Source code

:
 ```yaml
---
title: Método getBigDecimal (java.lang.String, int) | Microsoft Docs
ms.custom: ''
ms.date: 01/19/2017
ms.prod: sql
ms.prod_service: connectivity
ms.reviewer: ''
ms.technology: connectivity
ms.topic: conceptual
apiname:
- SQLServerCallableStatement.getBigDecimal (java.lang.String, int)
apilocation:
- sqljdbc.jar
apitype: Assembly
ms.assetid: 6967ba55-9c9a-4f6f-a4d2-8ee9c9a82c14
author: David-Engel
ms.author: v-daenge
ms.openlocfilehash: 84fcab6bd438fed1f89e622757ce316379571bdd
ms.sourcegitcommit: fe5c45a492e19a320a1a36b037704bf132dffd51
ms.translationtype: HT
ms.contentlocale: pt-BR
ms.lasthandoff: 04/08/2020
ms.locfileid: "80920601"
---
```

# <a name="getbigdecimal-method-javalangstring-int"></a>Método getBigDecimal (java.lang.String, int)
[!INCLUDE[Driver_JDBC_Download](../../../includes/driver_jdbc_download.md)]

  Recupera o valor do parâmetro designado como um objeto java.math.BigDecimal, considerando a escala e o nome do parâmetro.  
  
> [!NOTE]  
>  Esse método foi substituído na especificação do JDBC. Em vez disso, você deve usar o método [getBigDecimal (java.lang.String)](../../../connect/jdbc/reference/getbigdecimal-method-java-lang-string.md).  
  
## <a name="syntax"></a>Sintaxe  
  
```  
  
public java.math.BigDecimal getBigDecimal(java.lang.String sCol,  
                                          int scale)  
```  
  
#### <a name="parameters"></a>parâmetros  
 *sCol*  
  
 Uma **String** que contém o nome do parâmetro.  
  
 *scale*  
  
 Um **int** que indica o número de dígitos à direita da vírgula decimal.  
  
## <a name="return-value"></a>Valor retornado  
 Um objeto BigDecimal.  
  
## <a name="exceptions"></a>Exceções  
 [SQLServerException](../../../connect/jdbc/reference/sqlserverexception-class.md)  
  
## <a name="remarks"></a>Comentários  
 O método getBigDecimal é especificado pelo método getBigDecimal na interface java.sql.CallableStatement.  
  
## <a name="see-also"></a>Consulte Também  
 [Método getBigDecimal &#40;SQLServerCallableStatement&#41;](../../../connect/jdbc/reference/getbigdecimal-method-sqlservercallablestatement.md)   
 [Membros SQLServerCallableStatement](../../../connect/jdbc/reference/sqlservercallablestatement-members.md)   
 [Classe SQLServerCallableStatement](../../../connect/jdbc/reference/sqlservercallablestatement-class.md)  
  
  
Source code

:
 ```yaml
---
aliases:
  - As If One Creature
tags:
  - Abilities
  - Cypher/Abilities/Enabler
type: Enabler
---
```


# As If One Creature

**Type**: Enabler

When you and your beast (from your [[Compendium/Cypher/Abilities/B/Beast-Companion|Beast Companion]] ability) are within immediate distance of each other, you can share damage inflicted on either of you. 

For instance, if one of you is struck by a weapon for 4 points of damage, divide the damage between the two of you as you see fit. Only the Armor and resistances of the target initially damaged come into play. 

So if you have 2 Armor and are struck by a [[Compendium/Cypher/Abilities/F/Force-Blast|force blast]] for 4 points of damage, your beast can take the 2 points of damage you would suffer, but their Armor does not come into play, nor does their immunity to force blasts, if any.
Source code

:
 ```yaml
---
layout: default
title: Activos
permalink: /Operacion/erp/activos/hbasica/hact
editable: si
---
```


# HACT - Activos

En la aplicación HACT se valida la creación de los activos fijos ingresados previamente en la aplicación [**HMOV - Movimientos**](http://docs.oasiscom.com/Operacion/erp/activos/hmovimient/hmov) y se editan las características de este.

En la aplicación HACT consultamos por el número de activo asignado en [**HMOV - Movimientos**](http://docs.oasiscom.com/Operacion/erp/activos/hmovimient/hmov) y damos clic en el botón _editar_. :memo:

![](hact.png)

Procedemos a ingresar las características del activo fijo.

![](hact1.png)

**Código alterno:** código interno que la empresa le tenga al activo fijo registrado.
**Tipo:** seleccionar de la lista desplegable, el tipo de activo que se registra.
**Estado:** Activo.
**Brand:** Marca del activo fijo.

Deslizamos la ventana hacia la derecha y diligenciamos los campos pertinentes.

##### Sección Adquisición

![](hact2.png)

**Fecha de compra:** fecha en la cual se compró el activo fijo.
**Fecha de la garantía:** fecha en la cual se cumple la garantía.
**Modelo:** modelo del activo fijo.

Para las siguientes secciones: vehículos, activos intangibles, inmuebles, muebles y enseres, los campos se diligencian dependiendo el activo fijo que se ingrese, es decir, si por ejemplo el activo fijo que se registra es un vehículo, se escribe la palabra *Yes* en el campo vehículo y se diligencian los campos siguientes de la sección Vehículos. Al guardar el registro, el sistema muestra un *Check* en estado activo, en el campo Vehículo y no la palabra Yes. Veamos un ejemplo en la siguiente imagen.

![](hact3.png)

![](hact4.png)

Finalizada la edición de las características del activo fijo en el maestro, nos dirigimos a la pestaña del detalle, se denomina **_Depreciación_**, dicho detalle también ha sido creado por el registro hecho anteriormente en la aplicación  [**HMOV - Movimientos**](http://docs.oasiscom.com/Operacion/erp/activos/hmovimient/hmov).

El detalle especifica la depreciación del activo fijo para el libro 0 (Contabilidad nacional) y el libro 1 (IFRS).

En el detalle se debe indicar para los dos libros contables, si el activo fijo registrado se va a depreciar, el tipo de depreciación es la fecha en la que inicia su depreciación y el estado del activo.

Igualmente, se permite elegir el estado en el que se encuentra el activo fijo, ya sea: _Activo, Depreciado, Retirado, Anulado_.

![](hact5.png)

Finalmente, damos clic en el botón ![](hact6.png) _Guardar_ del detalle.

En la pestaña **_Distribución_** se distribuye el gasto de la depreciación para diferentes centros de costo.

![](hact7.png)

-=-=-

--- INSTRUCTIONS TO FOLLOW ---
Keep every word the same. Retype all the material.

--- TASK RESPONSE ---
Source code

:
 ```yaml
---
title: Método getBigDecimal (java.lang.String, int) | Microsoft Docs
ms.custom: ''
ms.date: 01/19/2017
ms.prod: sql
ms.prod_service: connectivity
ms.reviewer: ''
ms.technology: connectivity
ms.topic: conceptual
apiname:
- SQLServerCallableStatement.getBigDecimal (java.lang.String, int)
apilocation:
- sqljdbc.jar
apitype: Assembly
ms.assetid: 6967ba55-9c9a-4f6f-a4d2-8ee9c9a82c14
author: David-Engel
ms.author: v-daenge
ms.openlocfilehash: 84fcab6bd438fed1f89e622757ce316379571bdd
ms.sourcegitcommit: fe5c45a492e19a320a1a36b037704bf132dffd51
ms.translationtype: HT
ms.contentlocale: pt-BR
ms.lasthandoff: 04/08/2020
ms.locfileid: "80920601"
---
```

# <a name="getbigdecimal-method-javalangstring-int"></a>Método getBigDecimal (java.lang.String, int)
[!INCLUDE[Driver_JDBC_Download](../../../includes/driver_jdbc_download.md)]

  Recupera o valor do parâmetro designado como um objeto java.math.BigDecimal, considerando a escala e o nome do parâmetro.  
  
> [!NOTE]  
>  Esse método foi substituído na especificação do JDBC. Em vez disso, você deve usar o método [getBigDecimal (java.lang.String)](../../../connect/jdbc/reference/getbigdecimal-method-java-lang-string.md).  
  
## <a name="syntax"></a>Sintaxe  
  
```  
  
public java.math.BigDecimal getBigDecimal(java.lang.String sCol,  
                                          int scale)  
```  
  
#### <a name="parameters"></a>parâmetros  
 *sCol*  
  
 Uma **String** que contém o nome do parâmetro.  
  
 *scale*  
  
 Um **int** que indica o número de dígitos à direita da vírgula decimal.  
  
## <a name="return-value"></a>Valor retornado  
 Um objeto BigDecimal.  
  
## <a name="exceptions"></a>Exceções  
 [SQLServerException](../../../connect/jdbc/reference/sqlserverexception-class.md)  
  
## <a name="remarks"></a>Comentários  
 O método getBigDecimal é especificado pelo método getBigDecimal na interface java.sql.CallableStatement.  
  
## <a name="see-also"></a>Consulte Também  
 [Método getBigDecimal &#40;SQLServerCallableStatement&#41;](../../../connect/jdbc/reference/getbigdecimal-method-sqlservercallablestatement.md)   
 [Membros SQLServerCallableStatement](../../../connect/jdbc/reference/sqlservercallablestatement-members.md)   
 [Classe SQLServerCallableStatement](../../../connect/jdbc/reference/sqlservercallablestatement-class.md)  
  
  
Source code

:
 ```yaml
---
aliases:
  - As If One Creature
tags:
  - Abilities
  - Cypher/Abilities/Enabler
type: Enabler
---
```


# As If One Creature

**Type**: Enabler

When you and your beast (from your [[Compendium/Cypher/Abilities/B/Beast-Companion|Beast Companion]] ability) are within immediate distance of each other, you can share damage inflicted on either of you. 

For instance, if one of you is struck by a weapon for 4 points of damage, divide the damage between the two of you as you see fit. Only the Armor and resistances of the target initially damaged come into play. 

So if you have 2 Armor and are struck by a [[Compendium/Cypher/Abilities/F/Force-Blast|force blast]] for 4 points of damage, your beast can take the 2 points of damage you would suffer, but their Armor does not come into play, nor does their immunity to force blasts, if any.
Source code

:
 ```yaml
---
layout: default
title: Activos
permalink: /Operacion/erp/activos/hbasica/hact
editable: si
---
```


# HACT - Activos

En la aplicación HACT se valida la creación de los activos fijos ingresados previamente en la aplicación [**HMOV - Movimientos**](http://docs.oasiscom.com/Operacion/erp/activos/hmovimient/hmov) y se editan las características de este.

En la aplicación HACT consultamos por el número de activo asignado en [**HMOV - Movimientos**](http://docs.oasiscom.com/Operacion/erp/activos/hmovimient/hmov) y damos clic en el botón _editar_. :memo:

![](hact.png)

Procedemos a ingresar las características del activo fijo.

![](hact1.png)

**Código alterno:** código interno que la empresa le tenga al activo fijo registrado.
**Tipo:** seleccionar de la lista desplegable, el tipo de activo que se registra.
**Estado:** Activo.
**Brand:** Marca del activo fijo.

Deslizamos la ventana hacia la derecha y diligenciamos los campos pertinentes.

##### Sección Adquisición

![](hact2.png)

**Fecha de compra:** fecha en la cual se compró el activo fijo.
**Fecha de la garantía:** fecha en la cual se cumple la garantía.
**Modelo:** modelo del activo fijo.

Para las siguientes secciones: vehículos, activos intangibles, inmuebles, muebles y enseres, los campos se diligencian dependiendo el activo fijo que se ingrese, es decir, si por ejemplo el activo fijo que se registra es un vehículo, se escribe la palabra *Yes* en el campo vehículo y se diligencian los campos siguientes de la sección Vehículos. Al guardar el registro, el sistema muestra un *Check* en estado activo, en el campo Vehículo y no la palabra Yes. Veamos un ejemplo en la siguiente imagen.

![](hact3.png)

![](hact4.png)

Finalizada la edición de las características del activo fijo en el maestro, nos dirigimos a la pestaña del detalle, se denomina **_Depreciación_**, dicho detalle también ha sido creado por el registro hecho anteriormente en la aplicación  [**HMOV - Movimientos**](http://docs.oasiscom.com/Operacion/erp/activos/hmovimient/hmov).

El detalle especifica la depreciación del activo fijo para el libro 0 (Contabilidad nacional) y el libro 1 (IFRS).

En el detalle se debe indicar para los dos libros contables, si el activo fijo registrado se va a depreciar, el tipo de depreciación es la fecha en la que inicia su depreciación y el estado del activo.

Igualmente, se permite elegir el estado en el que se encuentra el activo fijo, ya sea: _Activo, Depreciado, Retirado, Anulado_.

![](hact5.png)

Finalmente, damos clic en el botón ![](hact6.png) _Guardar_ del detalle.

En la pestaña **_Distribución_** se distribuye el gasto de la depreciación para diferentes centros de costo.

![](hact7.png)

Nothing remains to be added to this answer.